When I entered graduate school, I participated in mixed genre workshops. I found myself spending time reading poetry by marginal poets. Partly in retaliation, partly because I lacked the time required to produce longer works, I began writing poetry and inserting my work into these workshops. Some of it was well received. Most of it annoyed the poets who subscribed to the idea that "poetry is." I wanted poetry to tell stories. As such I tried to demonstrate what I wanted poetry to accomplish.

Poetry is whatever anyone dares identify as poetry. It will work for its "reader," who might not be you, or me. Therefore, your expectations of poetry can prevent you from appreciating what doesn't initially appear "poetic."
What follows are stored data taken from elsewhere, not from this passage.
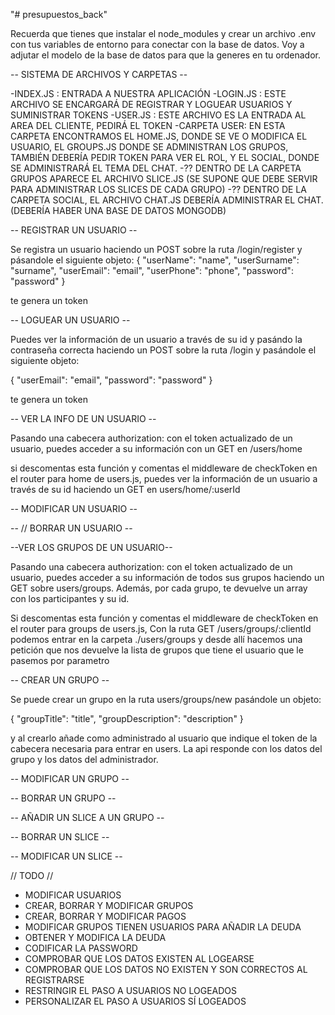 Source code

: "# presupuestos_back" 

Recuerda que tienes que instalar el node_modules y crear un archivo .env con tus variables de entorno para conectar con la base de datos. Voy a adjutar el modelo de la base de datos para que la generes en tu ordenador.


-- SISTEMA DE ARCHIVOS Y CARPETAS --

-INDEX.JS : ENTRADA A NUESTRA APLICACIÓN
-LOGIN.JS : ESTE ARCHIVO SE ENCARGARÁ DE REGISTRAR Y LOGUEAR USUARIOS Y SUMINISTRAR TOKENS
-USER.JS : ESTE ARCHIVO ES LA ENTRADA AL AREA DEL CLIENTE, PEDIRÁ EL TOKEN
-CARPETA USER: EN ESTA CARPETA ENCONTRAMOS EL HOME.JS, DONDE SE VE O MODIFICA EL USUARIO, EL GROUPS.JS DONDE SE ADMINISTRAN LOS GRUPOS, TAMBIÉN DEBERÍA PEDIR TOKEN PARA VER EL ROL, Y EL SOCIAL, DONDE SE ADMINISTRARÁ EL TEMA DEL CHAT. 
-?? DENTRO DE LA CARPETA GRUPOS APARECE EL ARCHIVO SLICE.JS (SE SUPONE QUE DEBE SERVIR PARA ADMINISTRAR LOS SLICES DE CADA GRUPO)
-?? DENTRO DE LA CARPETA SOCIAL, EL ARCHIVO CHAT.JS DEBERÍA ADMINISTRAR EL CHAT. (DEBERÍA HABER UNA BASE DE DATOS MONGODB)


-- REGISTRAR UN USUARIO --

Se registra un usuario haciendo un POST sobre la ruta /login/register y pásandole el siguiente objeto:
{
    "userName": "name",
    "userSurname": "surname",
    "userEmail": "email",
    "userPhone": "phone",
    "password": "password"
}

te genera un token

-- LOGUEAR UN USUARIO --

Puedes ver la información de un usuario a través de su id y pasándo la contraseña correcta haciendo un POST sobre la ruta /login y pasándole el siguiente objeto:

{
    "userEmail": "email",
    "password": "password"
}

te genera un token

-- VER LA INFO DE UN USUARIO --

Pasando una cabecera authorization: con el token actualizado de un usuario, puedes acceder a su información con un GET en /users/home

si descomentas esta función y comentas el middleware de checkToken en el router para home de users.js, puedes ver la información de un usuario a través de su id haciendo un GET en users/home/:userId


-- MODIFICAR UN USUARIO --

-- // BORRAR UN USUARIO --

--VER LOS GRUPOS DE UN USUARIO--

Pasando una cabecera authorization: con el token actualizado de un usuario, puedes acceder a su información de todos sus grupos haciendo un GET sobre users/groups. Además, por cada grupo, te devuelve un array con los participantes y su id.

Si descomentas esta función y comentas el middleware de checkToken en el router para groups de users.js, Con la ruta GET /users/groups/:clientId podemos entrar en la carpeta ./users/groups y desde allí hacemos una petición que nos devuelve la lista de grupos que tiene el usuario que le pasemos por parametro

-- CREAR UN GRUPO --

Se puede crear un grupo en la ruta users/groups/new pasándole un objeto:

{
    "groupTitle": "title",
    "groupDescription": "description"
}

y al crearlo añade como administrado al usuario que indique el token de la cabecera necesaria para entrar en users. La api responde con los datos del grupo y los datos del administrador.

-- MODIFICAR UN GRUPO --

-- BORRAR UN GRUPO --

-- AÑADIR UN SLICE A UN GRUPO --

-- BORRAR UN SLICE --

-- MODIFICAR UN SLICE --

// TODO //

- MODIFICAR USUARIOS
- CREAR, BORRAR Y MODIFICAR GRUPOS
- CREAR, BORRAR Y MODIFICAR PAGOS
- MODIFICAR GRUPOS TIENEN USUARIOS PARA AÑADIR LA DEUDA
- OBTENER Y MODIFICA LA DEUDA
- CODIFICAR LA PASSWORD
- COMPROBAR QUE LOS DATOS EXISTEN AL LOGEARSE
- COMPROBAR QUE LOS DATOS NO EXISTEN Y SON CORRECTOS AL REGISTRARSE
- RESTRINGIR EL PASO A USUARIOS NO LOGEADOS
- PERSONALIZAR EL PASO A USUARIOS SÍ LOGEADOS

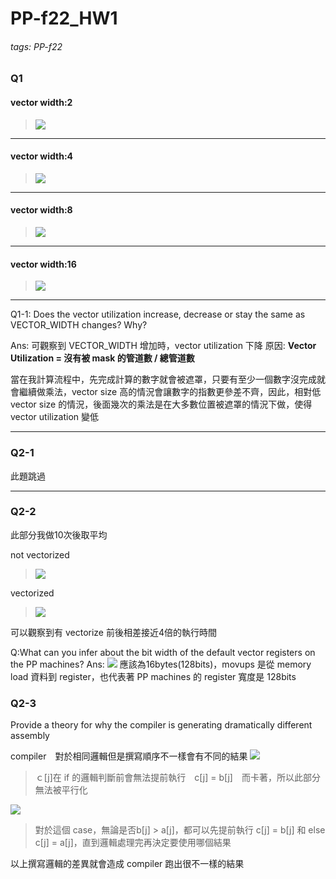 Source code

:# PP-f22_HW1
###### tags: PP-f22


### Q1


#### vector width:2
>![](https://i.imgur.com/u8fprdz.png)

---

#### vector width:4
>![](https://i.imgur.com/NJRBXAZ.png)

---
#### vector width:8
>![](https://i.imgur.com/4FNWLYT.png)

---

#### vector width:16
>![](https://i.imgur.com/HCmdXyJ.png)

---
Q1-1: Does the vector utilization increase, decrease or stay the same as VECTOR_WIDTH changes? Why?

Ans:
可觀察到 VECTOR_WIDTH 增加時，vector utilization 下降
原因:
**Vector Utilization = 沒有被 mask 的管道數 / 總管道數**

當在我計算流程中，先完成計算的數字就會被遮罩，只要有至少一個數字沒完成就會繼續做乘法，vector size 高的情況會讓數字的指數更參差不齊，因此，相對低 vector size 的情況，後面幾次的乘法是在大多數位置被遮罩的情況下做，使得 vector utilization 變低

---

### Q2-1
此題跳過

---
### Q2-2

此部分我做10次後取平均

not vectorized
>![](https://i.imgur.com/ugKqC5U.png)

vectorized
>![](https://i.imgur.com/zyqwJRe.png)

可以觀察到有 vectorize 前後相差接近4倍的執行時間



Q:What can you infer about the bit width of the default vector registers on the PP machines?
Ans:
![](https://i.imgur.com/7Ll5ksT.png)
應該為16bytes(128bits)，movups 是從 memory load 資料到 register，也代表著 PP machines 的 register 寬度是 128bits


### Q2-3
Provide a theory for why the compiler is generating dramatically different assembly

compiler　對於相同邏輯但是撰寫順序不一樣會有不同的結果
![](https://i.imgur.com/cB9tGML.png)
>ｃ[j]在 if 的邏輯判斷前會無法提前執行　c[j] = b[j]　而卡著，所以此部分無法被平行化


![](https://i.imgur.com/uz6UxE3.png)
>對於這個 case，無論是否b[j] > a[j]，都可以先提前執行 c[j] = b[j] 和 else c[j] = a[j]，直到邏輯處理完再決定要使用哪個結果

以上撰寫邏輯的差異就會造成 compiler 跑出很不一樣的結果
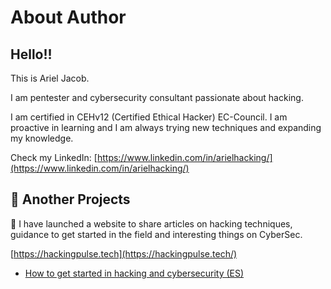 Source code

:# About Author

## Hello!!

This is Ariel Jacob.

I am pentester and cybersecurity consultant passionate about hacking.&#x20;

I am certified in CEHv12 (Certified Ethical Hacker) EC-Council. I am proactive in learning and I am always trying new techniques and expanding my knowledge.



Check my LinkedIn: [https://www.linkedin.com/in/arielhacking/](https://www.linkedin.com/in/arielhacking/)



## 🚀 Another Projects

📌 I have launched a website to share articles on hacking techniques, guidance to get started in the field and interesting things on CyberSec.

[https://hackingpulse.tech](https://hackingpulse.tech/)

* [How to get started in hacking and cybersecurity (ES)](https://hackingpulse.tech/como-comenzar-en-el-hacking-y-ciberseguridad/)

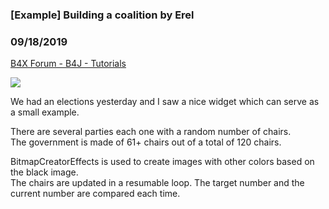 ### [Example] Building a coalition by Erel
### 09/18/2019
[B4X Forum - B4J - Tutorials](https://www.b4x.com/android/forum/threads/109692/)

![](https://www.b4x.com/basic4android/images/lBv7Gftjk2.gif)  
  
We had an elections yesterday and I saw a nice widget which can serve as a small example.  
  
There are several parties each one with a random number of chairs.  
The government is made of 61+ chairs out of a total of 120 chairs.  
  
BitmapCreatorEffects is used to create images with other colors based on the black image.  
The chairs are updated in a resumable loop. The target number and the current number are compared each time. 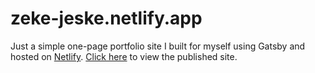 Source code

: # zeke-jeske.netlify.app

Just a simple one-page portfolio site I built for myself using Gatsby and hosted on [Netlify](https://netlify.com). [Click here](https://zeke-jeske.netlify.app) to view the published site. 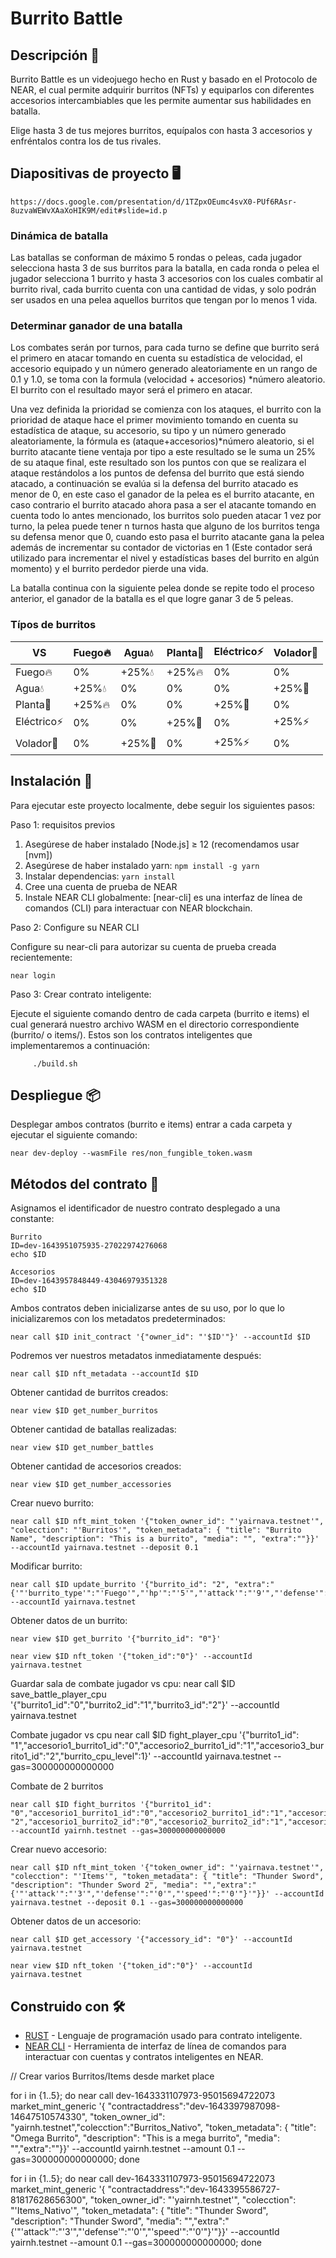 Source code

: # Burrito Battle

## Descripción 📄

Burrito Battle es un videojuego hecho en Rust y basado en el Protocolo de NEAR, el cual permite adquirir burritos (NFTs) y equiparlos con diferentes accesorios intercambiables que les permite aumentar sus habilidades en batalla.

Elige hasta 3 de tus mejores burritos, equípalos con hasta 3 accesorios y enfréntalos contra los de tus rivales.

## Diapositivas de proyecto 🖥️

    https://docs.google.com/presentation/d/1TZpxOEumc4svX0-PUf6RAsr-8uzvaWEWvXAaXoHIK9M/edit#slide=id.p

### Dinámica de batalla

Las batallas se conforman de máximo 5 rondas o peleas, cada jugador selecciona hasta 3 de sus burritos para la batalla, en cada ronda o pelea el jugador selecciona 1 burrito y hasta 3 accesorios con los cuales combatir al burrito rival, cada burrito cuenta con una cantidad de vidas, y solo podrán ser usados en una pelea aquellos burritos que tengan por lo menos 1 vida.

### Determinar ganador de una batalla

Los combates serán por turnos, para cada turno se define que burrito será el primero en atacar tomando en cuenta su estadística de velocidad, el accesorio equipado y un número generado aleatoriamente en un rango de 0.1 y 1.0, se toma con la formula (velocidad + accesorios) *número aleatorio. El burrito con el resultado mayor será el primero en atacar.

Una vez definida la prioridad se comienza con los ataques, el burrito con la prioridad de ataque hace el primer movimiento tomando en cuenta su estadística de ataque, su accesorio, su tipo y un número generado aleatoriamente, la fórmula es (ataque+accesorios)*número aleatorio, si el burrito atacante tiene ventaja por tipo a este resultado se le suma un 25% de su ataque final, este resultado son los puntos con que se realizara el ataque restándolos a los puntos de defensa del burrito que está siendo atacado, a continuación se evalúa si la defensa del burrito atacado es menor de 0, en este caso el ganador de la pelea es el burrito atacante, en caso contrario el burrito atacado ahora pasa a ser el atacante tomando en cuenta todo lo antes mencionado, los burritos solo pueden atacar 1 vez por turno, la pelea puede tener n turnos hasta que alguno de los burritos tenga su defensa menor que 0, cuando esto pasa el burrito atacante gana la pelea además de incrementar su contador de victorias en 1 (Este contador será utilizado para incrementar el nivel y estadísticas bases del burrito en algún momento) y el burrito perdedor pierde una vida.

La batalla continua con la siguiente pelea donde se repite todo el proceso anterior, el ganador de la batalla es el que logre ganar 3 de 5 peleas.

### Típos de burritos
| VS | Fuego🔥| Agua💧 | Planta🌱 | Eléctrico⚡ | Volador💨 |
| --- | --- | --- | --- | --- | --- |
| Fuego🔥 | 0% | +25%💧 | +25%🔥 | 0% | 0% |
| Agua💧 | +25%💧 | 0% | 0% | 0% | +25%💨 |
| Planta🌱 | +25%🔥 | 0% | 0% | +25%🌱 | 0% |
| Eléctrico⚡ | 0% | 0% | +25%🌱 | 0% | +25%⚡ |
| Volador💨  | 0% | +25%💨 | 0% | +25%⚡ | 0% |

## Instalación 🔧 

Para ejecutar este proyecto localmente, debe seguir los siguientes pasos:

Paso 1: requisitos previos

1. Asegúrese de haber instalado [Node.js] ≥ 12 (recomendamos usar [nvm])
2. Asegúrese de haber instalado yarn: `npm install -g yarn`
3. Instalar dependencias: `yarn install`
4. Cree una cuenta de prueba de NEAR
5. Instale NEAR CLI globalmente: [near-cli] es una interfaz de línea de comandos (CLI) para interactuar con NEAR blockchain.

Paso 2: Configure su NEAR CLI

Configure su near-cli para autorizar su cuenta de prueba creada recientemente:

    near login

Paso 3: Crear contrato inteligente:

Ejecute el siguiente comando dentro de cada carpeta (burrito e items) el cual generará nuestro archivo WASM en el directorio correspondiente (burrito/ o items/). Estos son los contratos inteligentes que implementaremos a continuación:
         
         ./build.sh
    
## Despliegue 📦

Desplegar ambos contratos (burrito e items) entrar a cada carpeta y ejecutar el siguiente comando:

    near dev-deploy --wasmFile res/non_fungible_token.wasm

## Métodos del contrato 🚀

Asignamos el identificador de nuestro contrato desplegado a una constante:

    Burrito
    ID=dev-1643951075935-27022974276068
    echo $ID

    Accesorios
    ID=dev-1643957848449-43046979351328
    echo $ID

Ambos contratos deben inicializarse antes de su uso, por lo que lo inicializaremos con los metadatos predeterminados:

    near call $ID init_contract '{"owner_id": "'$ID'"}' --accountId $ID

Podremos ver nuestros metadatos inmediatamente después:

    near call $ID nft_metadata --accountId $ID

Obtener cantidad de burritos creados:

    near view $ID get_number_burritos

Obtener cantidad de batallas realizadas:

    near view $ID get_number_battles

Obtener cantidad de accesorios creados:

    near view $ID get_number_accessories
    
Crear nuevo burrito:

    near call $ID nft_mint_token '{"token_owner_id": "'yairnava.testnet'", "colecction": "'Burritos'", "token_metadata": { "title": "Burrito Name", "description": "This is a burrito", "media": "", "extra":""}}' --accountId yairnava.testnet --deposit 0.1
    
Modificar burrito:

    near call $ID update_burrito '{"burrito_id": "2", "extra":"{'"'burrito_type'":"'Fuego'","'hp'":"'5'","'attack'":"'9'","'defense'":"'5'","'speed'":"'7'","'level'":"'1'","'win'":"'0'"}'"}' --accountId yairnava.testnet 

Obtener datos de un burrito:

    near view $ID get_burrito '{"burrito_id": "0"}'

    near view $ID nft_token '{"token_id":"0"}' --accountId yairnava.testnet

Guardar sala de combate jugador vs cpu:
    near call $ID save_battle_player_cpu '{"burrito1_id":"0","burrito2_id":"1","burrito3_id":"2"}' --accountId yairnava.testnet 

Combate jugador vs cpu
    near call $ID fight_player_cpu '{"burrito1_id": "1","accesorio1_burrito1_id":"0","accesorio2_burrito1_id":"1","accesorio3_burrito1_id":"2","burrito_cpu_level":1}' --accountId yairnava.testnet --gas=300000000000000

Combate de 2 burritos

    near call $ID fight_burritos '{"burrito1_id": "0","accesorio1_burrito1_id":"0","accesorio2_burrito1_id":"1","accesorio3_burrito1_id":"2","burrito2_id": "2","accesorio1_burrito2_id":"0","accesorio2_burrito2_id":"1","accesorio3_burrito2_id":"2"}' --accountId yairnh.testnet --gas=300000000000000

Crear nuevo accesorio:

    near call $ID nft_mint_token '{"token_owner_id": "'yairnava.testnet'", "colecction": "'Items'", "token_metadata": { "title": "Thunder Sword", "description": "Thunder Sword 2", "media": "","extra":"{'"'attack'":"'3'","'defense'":"'0'","'speed'":"'0'"}'"}}' --accountId yairnava.testnet --deposit 0.1 --gas=300000000000000

Obtener datos de un accesorio:

    near call $ID get_accessory '{"accessory_id": "0"}' --accountId yairnava.testnet
    
    near view $ID nft_token '{"token_id":"0"}' --accountId yairnava.testnet


## Construido con 🛠️

* [RUST](https://www.rust-lang.org/) - Lenguaje de programación usado para contrato inteligente.
* [NEAR CLI](https://docs.near.org/docs/tools/near-cli) - Herramienta de interfaz de línea de comandos para interactuar con cuentas y contratos inteligentes en NEAR.

// Crear varios Burritos/Items desde market place

for i in {1..5}; do near call dev-1643331107973-95015694722073 market_mint_generic '{ "contractaddress":"dev-1643397987098-14647510574330", "token_owner_id": "yairnh.testnet","colecction":"Burritos_Nativo", "token_metadata": { "title": "Omega Burrito", "description": "This is a mega burrito", "media": "","extra":""}}'  --accountId yairnh.testnet  --amount 0.1 --gas=300000000000000; done

for i in {1..5}; do near call dev-1643331107973-95015694722073 market_mint_generic '{ "contractaddress":"dev-1643395586727-81817628656300", "token_owner_id": "'yairnh.testnet'", "colecction": "'Items_Nativo'", "token_metadata": { "title": "Thunder Sword", "description": "Thunder Sword", "media": "","extra":"{'"'attack'":"'3'","'defense'":"'0'","'speed'":"'0'"}'"}}'   --accountId yairnh.testnet  --amount 0.1 --gas=300000000000000; done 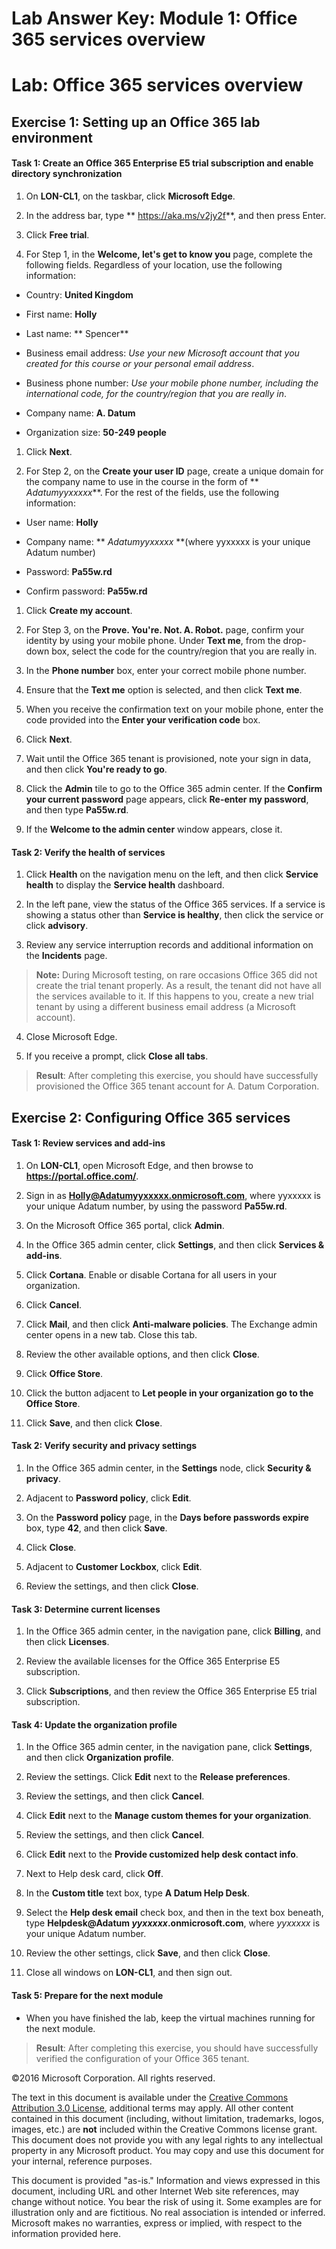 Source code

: # Lab Answer Key:  Module 1: Office 365 services overview
# Lab: Office 365 services overview
  
## Exercise 1: Setting up an Office 365 lab environment
  
#### Task 1: Create an Office 365 Enterprise E5 trial subscription and enable directory synchronization
  
1. On  **LON-CL1**, on the taskbar, click  **Microsoft Edge**.

2. In the address bar, type ** https://aka.ms/v2jy2f**, and then press Enter.

3. Click  **Free trial**.

4. For Step 1, in the  **Welcome, let's get to know you** page, complete the following fields. Regardless of your location, use the following information:


  - Country:  **United Kingdom**

  - First name:  **Holly**

  - Last name: ** Spencer**

  - Business email address:  _Use your new Microsoft account that you created for this course or your personal email address_.

  - Business phone number:  _Use your mobile phone number, including the international code, for the country/region that you are really in_.

  - Company name:  **A. Datum**

  - Organization size:  **50-249 people**


1. Click  **Next**.

2. For Step 2, on the  **Create your user ID** page, create a unique domain for the company name to use in the course in the form of ** _Adatumyyxxxxx_**. For the rest of the fields, use the following information:


  - User name:  **Holly**

  - Company name:  ** _Adatumyyxxxxx_ **(where yyxxxxx is your unique Adatum number)

  - Password:  **Pa55w.rd**

  - Confirm password:  **Pa55w.rd**


1. Click  **Create my account**.

2. For Step 3, on the  **Prove. You're. Not. A. Robot.** page, confirm your identity by using your mobile phone. Under **Text me**, from the drop-down box, select the code for the country/region that you are really in.

3. In the  **Phone number** box, enter your correct mobile phone number.

4. Ensure that the  **Text me** option is selected, and then click **Text me**.

5. When you receive the confirmation text on your mobile phone, enter the code provided into the  **Enter your verification code** box.

6. Click  **Next**.

7. Wait until the Office 365 tenant is provisioned, note your sign in data, and then click  **You're ready to go**.

8. Click the  **Admin** tile to go to the Office 365 admin center. If the **Confirm your current password** page appears, click **Re-enter my password**, and then type  **Pa55w.rd**.

9. If the  **Welcome to the admin center** window appears, close it.



#### Task 2: Verify the health of services
  
1. Click  **Health** on the navigation menu on the left, and then click **Service health** to display the **Service health** dashboard.

2. In the left pane, view the status of the Office 365 services. If a service is showing a status other than  **Service is healthy**, then click the service or click  **advisory**.

3. Review any service interruption records and additional information on the  **Incidents** page.
>  **Note:** During Microsoft testing, on rare occasions Office 365 did not create the trial tenant properly. As a result, the tenant did not have all the services available to it. If this happens to you, create a new trial tenant by using a different business email address (a Microsoft account).
4. Close Microsoft Edge.

5. If you receive a prompt, click  **Close all tabs**.


>  **Result**: After completing this exercise, you should have successfully provisioned the Office 365 tenant account for A. Datum Corporation.


## Exercise 2: Configuring Office 365 services
  
#### Task 1: Review services and add-ins
  
1. On  **LON-CL1**, open Microsoft Edge, and then browse to  **https://portal.office.com/**.

2. Sign in as  **Holly@Adatumyyxxxxx.onmicrosoft.com**, where yyxxxxx is your unique Adatum number, by using the password  **Pa55w.rd**.

3. On the Microsoft Office 365 portal, click  **Admin**.

4. In the Office 365 admin center, click  **Settings**, and then click  **Services &amp; add-ins**.

5. Click  **Cortana**. Enable or disable Cortana for all users in your organization.

6. Click  **Cancel**.

7. Click  **Mail**, and then click  **Anti-malware policies**. The Exchange admin center opens in a new tab. Close this tab.

8. Review the other available options, and then click  **Close**.

9. Click  **Office Store**.

10. Click the button adjacent to  **Let people in your organization go to the Office Store**.

11. Click  **Save**, and then click  **Close**.



#### Task 2: Verify security and privacy settings
  
1. In the Office 365 admin center, in the  **Settings** node, click **Security &amp; privacy**.

2. Adjacent to  **Password policy**, click  **Edit**.

3. On the  **Password policy** page, in the **Days before passwords expire** box, type **42**, and then click  **Save**.

4. Click  **Close**.

5. Adjacent to  **Customer Lockbox**, click  **Edit**.

6. Review the settings, and then click  **Close**.



#### Task 3: Determine current licenses
  
1. In the Office 365 admin center, in the navigation pane, click  **Billing**, and then click  **Licenses**.

2. Review the available licenses for the Office 365 Enterprise E5 subscription.

3. Click  **Subscriptions**, and then review the Office 365 Enterprise E5 trial subscription.



#### Task 4: Update the organization profile
  
1. In the Office 365 admin center, in the navigation pane, click  **Settings**, and then click  **Organization profile**.

2. Review the settings. Click  **Edit** next to the **Release preferences**.

3. Review the settings, and then click  **Cancel**.

4. Click  **Edit** next to the **Manage custom themes for your organization**.

5. Review the settings, and then click  **Cancel**.

6. Click  **Edit** next to the **Provide customized help desk contact info**.

7. Next to Help desk card, click  **Off**.

8. In the  **Custom title** text box, type **A Datum Help Desk**.

9. Select the  **Help desk email** check box, and then in the text box beneath, type **Helpdesk@Adatum _yyxxxxx_.onmicrosoft.com**, where  _yyxxxxx_ is your unique Adatum number.

10. Review the other settings, click  **Save**, and then click  **Close**.

11. Close all windows on  **LON-CL1**, and then sign out.



#### Task 5: Prepare for the next module
  
- When you have finished the lab, keep the virtual machines running for the next module.


>  **Result**: After completing this exercise, you should have successfully verified the configuration of your Office 365 tenant.



©2016 Microsoft Corporation. All rights reserved.

The text in this document is available under the [Creative Commons Attribution 3.0 License](https://creativecommons.org/licenses/by/3.0/legalcode "Creative Commons Attribution 3.0 License"), additional terms may apply.  All other content contained in this document (including, without limitation, trademarks, logos, images, etc.) are **not** included within the Creative Commons license grant.  This document does not provide you with any legal rights to any intellectual property in any Microsoft product. You may copy and use this document for your internal, reference purposes.

This document is provided "as-is." Information and views expressed in this document, including URL and other Internet Web site references, may change without notice. You bear the risk of using it. Some examples are for illustration only and are fictitious. No real association is intended or inferred. Microsoft makes no warranties, express or implied, with respect to the information provided here.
The focus of poetry is the "word," not the story, nor any truth the story conveys. Thus, poetry is neither fiction, nor non-fiction. It is the assembling of words for the sake of the assembly, making modern poetry like modern art: some of these "assemblies" seem rather bizarre.

All of the above said, I still want poetry to tell stories. I still want "words" to be assembled together in such a fashion that meaning can be assigned to them without having to undergo mental contortions. I want depth to be the layering of meanings, not excavation of societal dregs. Galway Kinnell can write his Book of Nightmares; Ginsberg, Howl, but I know how the world will end. I don't share their darkness, or their enlightenment. I might have if I hadn't been predestined from the foundations of the earth to do a different work. So while I understand their darkness, I'm not with them either in it or coming out of it. My work visits their neighbors, but doesn't spend the night there.

I know of no poet who doesn't want his or her work read. I am no exception. Therefore, I am making available the draft text of Upriver, Beyond the Bend, as well as additional work as time permits. I will occasionally add new pieces, and I encourage everyone to buy Upriver in book form (the publisher will be pleased). But I would rather have you read the poems than make a pittance in royalties. So either enjoy, or throw rocks. In those mixed genre workshops, I had both responses.

A last word: the cover photo on Upriver (which won't be with this draft copy of the text, but only on the book) was the most politically-incorrect photo I could find. The photo wasn't posed, but was a snapshot of me taken thirty years ago. In the photo, the icons of High Romanticism are all present, and all inverted. They reflect how I lived, Upriver, Beyond the Bend.